ABOUT THIS EXERCISE: Restate each entry word for word, leaving nothing out.
■ ■ ■ ■ ■
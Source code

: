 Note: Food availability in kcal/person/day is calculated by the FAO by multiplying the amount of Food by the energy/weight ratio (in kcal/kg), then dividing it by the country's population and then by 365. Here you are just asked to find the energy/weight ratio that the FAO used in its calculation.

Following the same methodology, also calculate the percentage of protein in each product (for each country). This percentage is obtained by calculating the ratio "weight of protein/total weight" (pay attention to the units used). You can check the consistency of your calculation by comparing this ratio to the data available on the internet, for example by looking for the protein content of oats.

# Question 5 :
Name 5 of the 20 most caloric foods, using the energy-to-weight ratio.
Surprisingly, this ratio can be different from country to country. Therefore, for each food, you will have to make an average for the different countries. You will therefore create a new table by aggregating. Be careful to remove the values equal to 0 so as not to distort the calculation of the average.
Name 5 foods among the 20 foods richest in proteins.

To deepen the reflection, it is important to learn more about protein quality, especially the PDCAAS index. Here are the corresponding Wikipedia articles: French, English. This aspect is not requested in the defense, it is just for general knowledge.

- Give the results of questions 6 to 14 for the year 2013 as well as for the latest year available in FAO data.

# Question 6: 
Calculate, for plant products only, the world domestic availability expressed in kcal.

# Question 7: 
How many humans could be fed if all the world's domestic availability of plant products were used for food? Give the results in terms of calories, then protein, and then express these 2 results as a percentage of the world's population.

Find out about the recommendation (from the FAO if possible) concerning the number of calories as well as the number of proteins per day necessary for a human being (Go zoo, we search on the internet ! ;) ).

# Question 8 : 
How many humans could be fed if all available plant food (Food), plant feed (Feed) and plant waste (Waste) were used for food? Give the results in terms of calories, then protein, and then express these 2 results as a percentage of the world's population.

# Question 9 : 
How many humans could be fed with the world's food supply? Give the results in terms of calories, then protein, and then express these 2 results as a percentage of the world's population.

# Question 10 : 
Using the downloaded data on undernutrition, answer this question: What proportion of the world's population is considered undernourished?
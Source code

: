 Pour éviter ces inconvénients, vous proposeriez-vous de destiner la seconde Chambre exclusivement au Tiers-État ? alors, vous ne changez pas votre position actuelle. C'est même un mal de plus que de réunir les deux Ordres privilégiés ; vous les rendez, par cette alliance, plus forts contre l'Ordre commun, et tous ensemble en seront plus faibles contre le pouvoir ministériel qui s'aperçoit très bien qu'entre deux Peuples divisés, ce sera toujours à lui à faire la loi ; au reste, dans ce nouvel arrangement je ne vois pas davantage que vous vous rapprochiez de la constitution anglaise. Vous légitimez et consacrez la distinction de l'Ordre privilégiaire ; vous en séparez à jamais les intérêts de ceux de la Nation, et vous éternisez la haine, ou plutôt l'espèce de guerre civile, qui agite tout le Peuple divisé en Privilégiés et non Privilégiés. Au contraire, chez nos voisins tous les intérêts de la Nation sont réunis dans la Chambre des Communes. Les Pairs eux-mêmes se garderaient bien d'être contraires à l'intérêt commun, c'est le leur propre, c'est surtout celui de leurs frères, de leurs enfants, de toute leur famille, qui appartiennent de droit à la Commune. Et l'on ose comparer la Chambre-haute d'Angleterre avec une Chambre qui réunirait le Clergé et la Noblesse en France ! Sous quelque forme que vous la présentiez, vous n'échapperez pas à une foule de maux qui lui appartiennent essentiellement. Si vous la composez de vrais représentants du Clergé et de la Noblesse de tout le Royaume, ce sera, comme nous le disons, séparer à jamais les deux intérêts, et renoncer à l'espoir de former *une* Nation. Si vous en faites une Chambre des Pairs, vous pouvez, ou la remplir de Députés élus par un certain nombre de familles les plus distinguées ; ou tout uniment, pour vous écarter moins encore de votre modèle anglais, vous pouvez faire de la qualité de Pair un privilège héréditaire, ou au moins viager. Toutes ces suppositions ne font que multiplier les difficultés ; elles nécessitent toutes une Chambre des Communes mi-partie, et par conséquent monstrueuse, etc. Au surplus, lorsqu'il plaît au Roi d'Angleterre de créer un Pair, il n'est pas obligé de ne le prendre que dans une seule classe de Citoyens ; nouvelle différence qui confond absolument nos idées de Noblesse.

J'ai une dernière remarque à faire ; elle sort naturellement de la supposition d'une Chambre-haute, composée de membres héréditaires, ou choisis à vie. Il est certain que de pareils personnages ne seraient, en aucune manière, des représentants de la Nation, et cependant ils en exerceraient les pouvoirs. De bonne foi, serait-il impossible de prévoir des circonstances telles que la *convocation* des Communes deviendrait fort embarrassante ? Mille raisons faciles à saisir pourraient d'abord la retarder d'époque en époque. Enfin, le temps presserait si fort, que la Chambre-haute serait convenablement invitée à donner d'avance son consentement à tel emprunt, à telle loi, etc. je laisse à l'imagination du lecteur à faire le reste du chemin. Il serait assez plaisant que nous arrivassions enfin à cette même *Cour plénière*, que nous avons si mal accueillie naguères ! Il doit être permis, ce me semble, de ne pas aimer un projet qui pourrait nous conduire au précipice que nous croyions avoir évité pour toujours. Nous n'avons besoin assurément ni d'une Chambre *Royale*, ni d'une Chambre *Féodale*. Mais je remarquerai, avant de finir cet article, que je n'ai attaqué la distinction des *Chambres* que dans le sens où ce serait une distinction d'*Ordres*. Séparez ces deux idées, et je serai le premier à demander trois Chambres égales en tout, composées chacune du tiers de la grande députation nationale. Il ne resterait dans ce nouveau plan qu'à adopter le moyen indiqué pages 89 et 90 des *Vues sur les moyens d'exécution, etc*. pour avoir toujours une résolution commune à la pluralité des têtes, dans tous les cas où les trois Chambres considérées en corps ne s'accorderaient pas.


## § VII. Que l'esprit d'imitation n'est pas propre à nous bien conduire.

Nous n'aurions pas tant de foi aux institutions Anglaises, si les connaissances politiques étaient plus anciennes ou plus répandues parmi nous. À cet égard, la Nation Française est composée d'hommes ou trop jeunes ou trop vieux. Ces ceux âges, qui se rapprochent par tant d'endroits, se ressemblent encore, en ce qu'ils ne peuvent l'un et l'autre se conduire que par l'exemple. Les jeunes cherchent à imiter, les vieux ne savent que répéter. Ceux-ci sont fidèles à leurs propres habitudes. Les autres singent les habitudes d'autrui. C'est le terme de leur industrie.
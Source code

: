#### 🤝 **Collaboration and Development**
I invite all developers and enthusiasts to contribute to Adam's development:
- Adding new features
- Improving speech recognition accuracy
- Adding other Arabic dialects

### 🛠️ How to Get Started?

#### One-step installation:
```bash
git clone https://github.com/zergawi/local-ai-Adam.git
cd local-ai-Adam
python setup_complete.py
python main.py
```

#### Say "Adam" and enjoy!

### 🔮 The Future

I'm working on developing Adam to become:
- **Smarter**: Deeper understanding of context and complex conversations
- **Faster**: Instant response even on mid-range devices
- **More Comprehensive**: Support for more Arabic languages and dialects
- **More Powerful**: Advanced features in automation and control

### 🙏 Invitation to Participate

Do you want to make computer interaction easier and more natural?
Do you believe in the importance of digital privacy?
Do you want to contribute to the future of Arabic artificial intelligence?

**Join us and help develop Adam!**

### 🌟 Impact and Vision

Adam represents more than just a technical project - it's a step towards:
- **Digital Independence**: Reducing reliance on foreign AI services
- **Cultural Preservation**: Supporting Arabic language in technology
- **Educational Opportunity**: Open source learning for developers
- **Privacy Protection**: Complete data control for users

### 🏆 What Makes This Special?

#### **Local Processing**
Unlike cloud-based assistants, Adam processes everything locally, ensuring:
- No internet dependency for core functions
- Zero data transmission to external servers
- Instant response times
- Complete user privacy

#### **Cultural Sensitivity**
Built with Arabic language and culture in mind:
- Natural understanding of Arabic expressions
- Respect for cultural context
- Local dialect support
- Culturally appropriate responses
■ ■ ■ ■ ■
OUTPUT FOR THIS TASK:
Source code

: Note: Food availability in kcal/person/day is calculated by the FAO by multiplying the amount of Food by the energy/weight ratio (in kcal/kg), then dividing it by the country's population and then by 365. Here you are just asked to find the energy/weight ratio that the FAO used in its calculation.

Following the same methodology, also calculate the percentage of protein in each product (for each country). This percentage is obtained by calculating the ratio "weight of protein/total weight" (pay attention to the units used). You can check the consistency of your calculation by comparing this ratio to the data available on the internet, for example by looking for the protein content of oats.

# Question 5 :
Name 5 of the 20 most caloric foods, using the energy-to-weight ratio.
Surprisingly, this ratio can be different from country to country. Therefore, for each food, you will have to make an average for the different countries. You will therefore create a new table by aggregating. Be careful to remove the values equal to 0 so as not to distort the calculation of the average.
Name 5 foods among the 20 foods richest in proteins.

To deepen the reflection, it is important to learn more about protein quality, especially the PDCAAS index. Here are the corresponding Wikipedia articles: French, English. This aspect is not requested in the defense, it is just for general knowledge.

- Give the results of questions 6 to 14 for the year 2013 as well as for the latest year available in FAO data.

# Question 6: 
Calculate, for plant products only, the world domestic availability expressed in kcal.

# Question 7: 
How many humans could be fed if all the world's domestic availability of plant products were used for food? Give the results in terms of calories, then protein, and then express these 2 results as a percentage of the world's population.

Find out about the recommendation (from the FAO if possible) concerning the number of calories as well as the number of proteins per day necessary for a human being (Go zoo, we search on the internet ! ;) ).

# Question 8 : 
How many humans could be fed if all available plant food (Food), plant feed (Feed) and plant waste (Waste) were used for food? Give the results in terms of calories, then protein, and then express these 2 results as a percentage of the world's population.

# Question 9 : 
How many humans could be fed with the world's food supply? Give the results in terms of calories, then protein, and then express these 2 results as a percentage of the world's population.

# Question 10 : 
Using the downloaded data on undernutrition, answer this question: What proportion of the world's population is considered undernourished?
Source code

: Pour éviter ces inconvénients, vous proposeriez-vous de destiner la seconde Chambre exclusivement au Tiers-État ? alors, vous ne changez pas votre position actuelle. C'est même un mal de plus que de réunir les deux Ordres privilégiés ; vous les rendez, par cette alliance, plus forts contre l'Ordre commun, et tous ensemble en seront plus faibles contre le pouvoir ministériel qui s'aperçoit très bien qu'entre deux Peuples divisés, ce sera toujours à lui à faire la loi ; au reste, dans ce nouvel arrangement je ne vois pas davantage que vous vous rapprochiez de la constitution anglaise. Vous légitimez et consacrez la distinction de l'Ordre privilégiaire ; vous en séparez à jamais les intérêts de ceux de la Nation, et vous éternisez la haine, ou plutôt l'espèce de guerre civile, qui agite tout le Peuple divisé en Privilégiés et non Privilégiés. Au contraire, chez nos voisins tous les intérêts de la Nation sont réunis dans la Chambre des Communes. Les Pairs eux-mêmes se garderaient bien d'être contraires à l'intérêt commun, c'est le leur propre, c'est surtout celui de leurs frères, de leurs enfants, de toute leur famille, qui appartiennent de droit à la Commune. Et l'on ose comparer la Chambre-haute d'Angleterre avec une Chambre qui réunirait le Clergé et la Noblesse en France ! Sous quelque forme que vous la présentiez, vous n'échapperez pas à une foule de maux qui lui appartiennent essentiellement. Si vous la composez de vrais représentants du Clergé et de la Noblesse de tout le Royaume, ce sera, comme nous le disons, séparer à jamais les deux intérêts, et renoncer à l'espoir de former *une* Nation. Si vous en faites une Chambre des Pairs, vous pouvez, ou la remplir de Députés élus par un certain nombre de familles les plus distinguées ; ou tout uniment, pour vous écarter moins encore de votre modèle anglais, vous pouvez faire de la qualité de Pair un privilège héréditaire, ou au moins viager. Toutes ces suppositions ne font que multiplier les difficultés ; elles nécessitent toutes une Chambre des Communes mi-partie, et par conséquent monstrueuse, etc. Au surplus, lorsqu'il plaît au Roi d'Angleterre de créer un Pair, il n'est pas obligé de ne le prendre que dans une seule classe de Citoyens ; nouvelle différence qui confond absolument nos idées de Noblesse.

J'ai une dernière remarque à faire ; elle sort naturellement de la supposition d'une Chambre-haute, composée de membres héréditaires, ou choisis à vie. Il est certain que de pareils personnages ne seraient, en aucune manière, des représentants de la Nation, et cependant ils en exerceraient les pouvoirs. De bonne foi, serait-il impossible de prévoir des circonstances telles que la *convocation* des Communes deviendrait fort embarrassante ? Mille raisons faciles à saisir pourraient d'abord la retarder d'époque en époque. Enfin, le temps presserait si fort, que la Chambre-haute serait convenablement invitée à donner d'avance son consentement à tel emprunt, à telle loi, etc. je laisse à l'imagination du lecteur à faire le reste du chemin. Il serait assez plaisant que nous arrivassions enfin à cette même *Cour plénière*, que nous avons si mal accueillie naguères ! Il doit être permis, ce me semble, de ne pas aimer un projet qui pourrait nous conduire au précipice que nous croyions avoir évité pour toujours. Nous n'avons besoin assurément ni d'une Chambre *Royale*, ni d'une Chambre *Féodale*. Mais je remarquerai, avant de finir cet article, que je n'ai attaqué la distinction des *Chambres* que dans le sens où ce serait une distinction d'*Ordres*. Séparez ces deux idées, et je serai le premier à demander trois Chambres égales en tout, composées chacune du tiers de la grande députation nationale. Il ne resterait dans ce nouveau plan qu'à adopter le moyen indiqué pages 89 et 90 des *Vues sur les moyens d'exécution, etc*. pour avoir toujours une résolution commune à la pluralité des têtes, dans tous les cas où les trois Chambres considérées en corps ne s'accorderaient pas.


## § VII. Que l'esprit d'imitation n'est pas propre à nous bien conduire.

Nous n'aurions pas tant de foi aux institutions Anglaises, si les connaissances politiques étaient plus anciennes ou plus répandues parmi nous. À cet égard, la Nation Française est composée d'hommes ou trop jeunes ou trop vieux. Ces ceux âges, qui se rapprochent par tant d'endroits, se ressemblent encore, en ce qu'ils ne peuvent l'un et l'autre se conduire que par l'exemple. Les jeunes cherchent à imiter, les vieux ne savent que répéter. Ceux-ci sont fidèles à leurs propres habitudes. Les autres singent les habitudes d'autrui. C'est le terme de leur industrie.
Source code

:#### 🤝 **Collaboration and Development**
I invite all developers and enthusiasts to contribute to Adam's development:
- Adding new features
- Improving speech recognition accuracy
- Adding other Arabic dialects

### 🛠️ How to Get Started?

#### One-step installation:
```bash
git clone https://github.com/zergawi/local-ai-Adam.git
cd local-ai-Adam
python setup_complete.py
python main.py
```

#### Say "Adam" and enjoy!

### 🔮 The Future

I'm working on developing Adam to become:
- **Smarter**: Deeper understanding of context and complex conversations
- **Faster**: Instant response even on mid-range devices
- **More Comprehensive**: Support for more Arabic languages and dialects
- **More Powerful**: Advanced features in automation and control

### 🙏 Invitation to Participate

Do you want to make computer interaction easier and more natural?
Do you believe in the importance of digital privacy?
Do you want to contribute to the future of Arabic artificial intelligence?

**Join us and help develop Adam!**

### 🌟 Impact and Vision

Adam represents more than just a technical project - it's a step towards:
- **Digital Independence**: Reducing reliance on foreign AI services
- **Cultural Preservation**: Supporting Arabic language in technology
- **Educational Opportunity**: Open source learning for developers
- **Privacy Protection**: Complete data control for users

### 🏆 What Makes This Special?

#### **Local Processing**
Unlike cloud-based assistants, Adam processes everything locally, ensuring:
- No internet dependency for core functions
- Zero data transmission to external servers
- Instant response times
- Complete user privacy

#### **Cultural Sensitivity**
Built with Arabic language and culture in mind:
- Natural understanding of Arabic expressions
- Respect for cultural context
- Local dialect support
- Culturally appropriate responses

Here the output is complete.